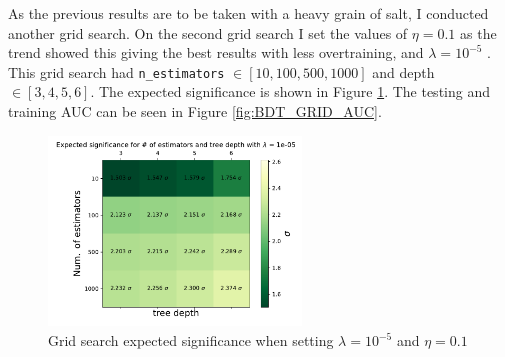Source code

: \documentclass[12pt, a4paper]{book}
\begin{document}
\newpage\noindent As the previous results are to be taken with a heavy grain of salt, I conducted another grid search. On the second grid search I set the values of $\eta=0.1$ as the trend showed this giving the best results with less overtraining, 
and $\lambda=10^{-5}$ . This grid search had \verb|n_estimators| $\in[10, 100, 500, 1000]$ and depth $\in[3,4,5,6]$. 
The expected significance is shown in Figure \ref{fig:BDT_sig}. The testing and training AUC can be seen in Figure \ref{fig:BDT_GRID_AUC}.
\graphicspath{{../../../Plots/XGBoost/FULL/GRIDSEARCH_n_est_10-1000}}
\begin{figure}[!ht]
   \centering
   \includegraphics[width=0.6\textwidth]{Expected_significance.pdf}  
   \caption{Grid search expected significance when setting $\lambda=10^{-5}$ and $\eta=0.1$}\label{fig:BDT_sig}
\end{figure}
\end{document}
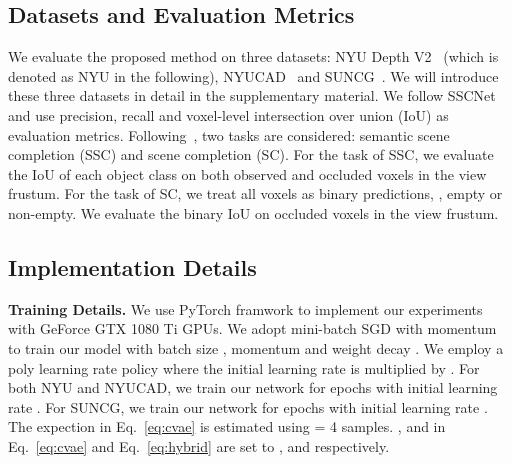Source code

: \documentclass[10pt,twocolumn,letterpaper]{article}
\begin{document}
\subsection{Datasets and Evaluation Metrics}
We evaluate the proposed method on three datasets: NYU Depth V2~\cite{nyudv2} (which is denoted as NYU in the following), NYUCAD~\cite{firman2016structured} and SUNCG~\cite{song2017semantic-sscnet}. We will introduce these three datasets in detail in the supplementary material. We follow SSCNet~\cite{song2017semantic-sscnet} and use precision, recall and voxel-level intersection over union (IoU) as evaluation metrics. Following~\cite{song2017semantic-sscnet}, two tasks are considered: semantic scene completion (SSC) and scene completion (SC). For the task of SSC, we evaluate the IoU of each object class on both observed and occluded voxels in the view frustum. For the task of SC, we treat all voxels as binary predictions, , empty or non-empty. We evaluate the binary IoU on occluded voxels in the view frustum.

\subsection{Implementation Details}

\noindent \textbf{Training Details.} We use PyTorch framwork to implement our experiments with  GeForce GTX 1080 Ti GPUs. We adopt mini-batch SGD with momentum to train our model with batch size , momentum  and weight decay . We employ a poly learning rate policy where the initial learning rate is multiplied by . For both NYU and NYUCAD, we train our network for  epochs with initial learning rate . For SUNCG, we train our network for  epochs with initial learning rate . The expection in Eq.~\eqref{eq:cvae} is estimated using  = 4 samples. ,  and  in Eq.~\eqref{eq:cvae} and Eq.~\eqref{eq:hybrid} are set to ,  and  respectively.
\end{document}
■ ■ ■ ■
> TASK TO COMPLETE:
Search the data for the word "Details" and copy each line where it appears.

> WRITTEN ANSWER:
\subsection{Implementation Details}
\noindent \textbf{Training Details.} We use PyTorch framwork to implement our experiments with  GeForce GTX 1080 Ti GPUs. We adopt mini-batch SGD with momentum to train our model with batch size , momentum  and weight decay . We employ a poly learning rate policy where the initial learning rate is multiplied by . For both NYU and NYUCAD, we train our network for  epochs with initial learning rate . For SUNCG, we train our network for  epochs with initial learning rate . The expection in Eq.~\eqref{eq:cvae} is estimated using  = 4 samples. ,  and  in Eq.~\eqref{eq:cvae} and Eq.~\eqref{eq:hybrid} are set to ,  and  respectively.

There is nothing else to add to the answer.